Source material:
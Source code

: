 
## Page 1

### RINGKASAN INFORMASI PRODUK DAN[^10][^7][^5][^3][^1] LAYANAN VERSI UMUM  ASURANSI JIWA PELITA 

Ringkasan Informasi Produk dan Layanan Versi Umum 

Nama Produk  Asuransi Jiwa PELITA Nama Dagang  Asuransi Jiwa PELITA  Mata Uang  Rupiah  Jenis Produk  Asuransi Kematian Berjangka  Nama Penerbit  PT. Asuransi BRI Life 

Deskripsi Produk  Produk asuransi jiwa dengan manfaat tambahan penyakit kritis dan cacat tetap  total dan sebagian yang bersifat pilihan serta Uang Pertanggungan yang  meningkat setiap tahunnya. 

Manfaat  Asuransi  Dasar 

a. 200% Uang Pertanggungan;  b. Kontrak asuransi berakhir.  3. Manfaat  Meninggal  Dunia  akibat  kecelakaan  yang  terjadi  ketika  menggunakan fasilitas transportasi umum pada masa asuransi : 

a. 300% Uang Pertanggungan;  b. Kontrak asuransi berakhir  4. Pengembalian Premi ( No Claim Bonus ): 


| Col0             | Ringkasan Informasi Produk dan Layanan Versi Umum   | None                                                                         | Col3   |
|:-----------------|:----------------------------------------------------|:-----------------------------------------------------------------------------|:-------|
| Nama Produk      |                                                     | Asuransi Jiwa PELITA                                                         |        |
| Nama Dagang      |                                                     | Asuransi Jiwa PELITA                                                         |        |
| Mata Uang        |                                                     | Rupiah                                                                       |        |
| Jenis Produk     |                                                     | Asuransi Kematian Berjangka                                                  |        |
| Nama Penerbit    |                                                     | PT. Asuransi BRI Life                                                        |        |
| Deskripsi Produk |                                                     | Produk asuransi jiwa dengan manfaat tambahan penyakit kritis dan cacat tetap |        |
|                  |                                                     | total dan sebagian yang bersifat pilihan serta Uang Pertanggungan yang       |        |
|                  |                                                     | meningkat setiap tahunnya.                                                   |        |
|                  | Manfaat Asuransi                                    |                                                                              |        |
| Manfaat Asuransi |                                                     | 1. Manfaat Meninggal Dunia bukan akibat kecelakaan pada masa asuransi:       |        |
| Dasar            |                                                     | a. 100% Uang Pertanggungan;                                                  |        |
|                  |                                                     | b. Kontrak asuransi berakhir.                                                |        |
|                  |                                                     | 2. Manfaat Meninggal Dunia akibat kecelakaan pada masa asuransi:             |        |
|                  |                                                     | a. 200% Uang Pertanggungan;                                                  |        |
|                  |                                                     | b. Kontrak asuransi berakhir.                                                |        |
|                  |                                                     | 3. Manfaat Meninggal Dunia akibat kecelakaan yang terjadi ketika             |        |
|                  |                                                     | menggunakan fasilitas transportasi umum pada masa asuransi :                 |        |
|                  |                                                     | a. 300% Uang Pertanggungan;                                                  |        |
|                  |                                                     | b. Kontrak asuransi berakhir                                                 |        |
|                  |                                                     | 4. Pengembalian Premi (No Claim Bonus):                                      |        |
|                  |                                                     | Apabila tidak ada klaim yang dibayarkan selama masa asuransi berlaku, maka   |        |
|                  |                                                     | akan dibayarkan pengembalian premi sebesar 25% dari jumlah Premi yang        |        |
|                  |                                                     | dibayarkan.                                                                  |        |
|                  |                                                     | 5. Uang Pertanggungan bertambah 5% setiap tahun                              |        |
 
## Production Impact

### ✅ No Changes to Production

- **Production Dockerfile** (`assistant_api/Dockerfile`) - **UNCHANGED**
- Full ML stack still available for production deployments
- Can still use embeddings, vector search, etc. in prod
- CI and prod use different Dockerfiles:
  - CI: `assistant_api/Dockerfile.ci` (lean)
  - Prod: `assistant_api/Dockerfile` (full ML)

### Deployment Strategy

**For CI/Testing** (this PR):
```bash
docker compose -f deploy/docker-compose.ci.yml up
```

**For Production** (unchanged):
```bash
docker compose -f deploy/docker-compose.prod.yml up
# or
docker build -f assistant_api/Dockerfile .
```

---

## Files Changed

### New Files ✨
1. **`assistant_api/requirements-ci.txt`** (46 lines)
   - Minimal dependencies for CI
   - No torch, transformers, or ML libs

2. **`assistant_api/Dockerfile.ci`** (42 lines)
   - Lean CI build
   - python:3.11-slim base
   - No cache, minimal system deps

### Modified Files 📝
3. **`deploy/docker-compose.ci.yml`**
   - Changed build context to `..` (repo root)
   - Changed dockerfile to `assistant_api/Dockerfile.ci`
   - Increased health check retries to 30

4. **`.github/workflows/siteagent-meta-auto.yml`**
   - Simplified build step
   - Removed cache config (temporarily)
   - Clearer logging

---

Work item: Could you set down every line above exactly as written?

Completed exercise:
Source code

: 
## Page 1

### RINGKASAN INFORMASI PRODUK DAN[^10][^7][^5][^3][^1] LAYANAN VERSI UMUM  ASURANSI JIWA PELITA 

Ringkasan Informasi Produk dan Layanan Versi Umum 

Nama Produk  Asuransi Jiwa PELITA Nama Dagang  Asuransi Jiwa PELITA  Mata Uang  Rupiah  Jenis Produk  Asuransi Kematian Berjangka  Nama Penerbit  PT. Asuransi BRI Life 

Deskripsi Produk  Produk asuransi jiwa dengan manfaat tambahan penyakit kritis dan cacat tetap  total dan sebagian yang bersifat pilihan serta Uang Pertanggungan yang  meningkat setiap tahunnya. 

Manfaat  Asuransi  Dasar 

a. 200% Uang Pertanggungan;  b. Kontrak asuransi berakhir.  3. Manfaat  Meninggal  Dunia  akibat  kecelakaan  yang  terjadi  ketika  menggunakan fasilitas transportasi umum pada masa asuransi : 

a. 300% Uang Pertanggungan;  b. Kontrak asuransi berakhir  4. Pengembalian Premi ( No Claim Bonus ): 


| Col0             | Ringkasan Informasi Produk dan Layanan Versi Umum   | None                                                                         | Col3   |
|:-----------------|:----------------------------------------------------|:-----------------------------------------------------------------------------|:-------|
| Nama Produk      |                                                     | Asuransi Jiwa PELITA                                                         |        |
| Nama Dagang      |                                                     | Asuransi Jiwa PELITA                                                         |        |
| Mata Uang        |                                                     | Rupiah                                                                       |        |
| Jenis Produk     |                                                     | Asuransi Kematian Berjangka                                                  |        |
| Nama Penerbit    |                                                     | PT. Asuransi BRI Life                                                        |        |
| Deskripsi Produk |                                                     | Produk asuransi jiwa dengan manfaat tambahan penyakit kritis dan cacat tetap |        |
|                  |                                                     | total dan sebagian yang bersifat pilihan serta Uang Pertanggungan yang       |        |
|                  |                                                     | meningkat setiap tahunnya.                                                   |        |
|                  | Manfaat Asuransi                                    |                                                                              |        |
| Manfaat Asuransi |                                                     | 1. Manfaat Meninggal Dunia bukan akibat kecelakaan pada masa asuransi:       |        |
| Dasar            |                                                     | a. 100% Uang Pertanggungan;                                                  |        |
|                  |                                                     | b. Kontrak asuransi berakhir.                                                |        |
|                  |                                                     | 2. Manfaat Meninggal Dunia akibat kecelakaan pada masa asuransi:             |        |
|                  |                                                     | a. 200% Uang Pertanggungan;                                                  |        |
|                  |                                                     | b. Kontrak asuransi berakhir.                                                |        |
|                  |                                                     | 3. Manfaat Meninggal Dunia akibat kecelakaan yang terjadi ketika             |        |
|                  |                                                     | menggunakan fasilitas transportasi umum pada masa asuransi :                 |        |
|                  |                                                     | a. 300% Uang Pertanggungan;                                                  |        |
|                  |                                                     | b. Kontrak asuransi berakhir                                                 |        |
|                  |                                                     | 4. Pengembalian Premi (No Claim Bonus):                                      |        |
|                  |                                                     | Apabila tidak ada klaim yang dibayarkan selama masa asuransi berlaku, maka   |        |
|                  |                                                     | akan dibayarkan pengembalian premi sebesar 25% dari jumlah Premi yang        |        |
|                  |                                                     | dibayarkan.                                                                  |        |
|                  |                                                     | 5. Uang Pertanggungan bertambah 5% setiap tahun                              |        |
 
## Production Impact

### ✅ No Changes to Production

- **Production Dockerfile** (`assistant_api/Dockerfile`) - **UNCHANGED**
- Full ML stack still available for production deployments
- Can still use embeddings, vector search, etc. in prod
- CI and prod use different Dockerfiles:
  - CI: `assistant_api/Dockerfile.ci` (lean)
  - Prod: `assistant_api/Dockerfile` (full ML)

### Deployment Strategy

**For CI/Testing** (this PR):
```bash
docker compose -f deploy/docker-compose.ci.yml up
```

**For Production** (unchanged):
```bash
docker compose -f deploy/docker-compose.prod.yml up
# or
docker build -f assistant_api/Dockerfile .
```

---

## Files Changed

### New Files ✨
1. **`assistant_api/requirements-ci.txt`** (46 lines)
   - Minimal dependencies for CI
   - No torch, transformers, or ML libs

2. **`assistant_api/Dockerfile.ci`** (42 lines)
   - Lean CI build
   - python:3.11-slim base
   - No cache, minimal system deps

### Modified Files 📝
3. **`deploy/docker-compose.ci.yml`**
   - Changed build context to `..` (repo root)
   - Changed dockerfile to `assistant_api/Dockerfile.ci`
   - Increased health check retries to 30

4. **`.github/workflows/siteagent-meta-auto.yml`**
   - Simplified build step
   - Removed cache config (temporarily)
   - Clearer logging

---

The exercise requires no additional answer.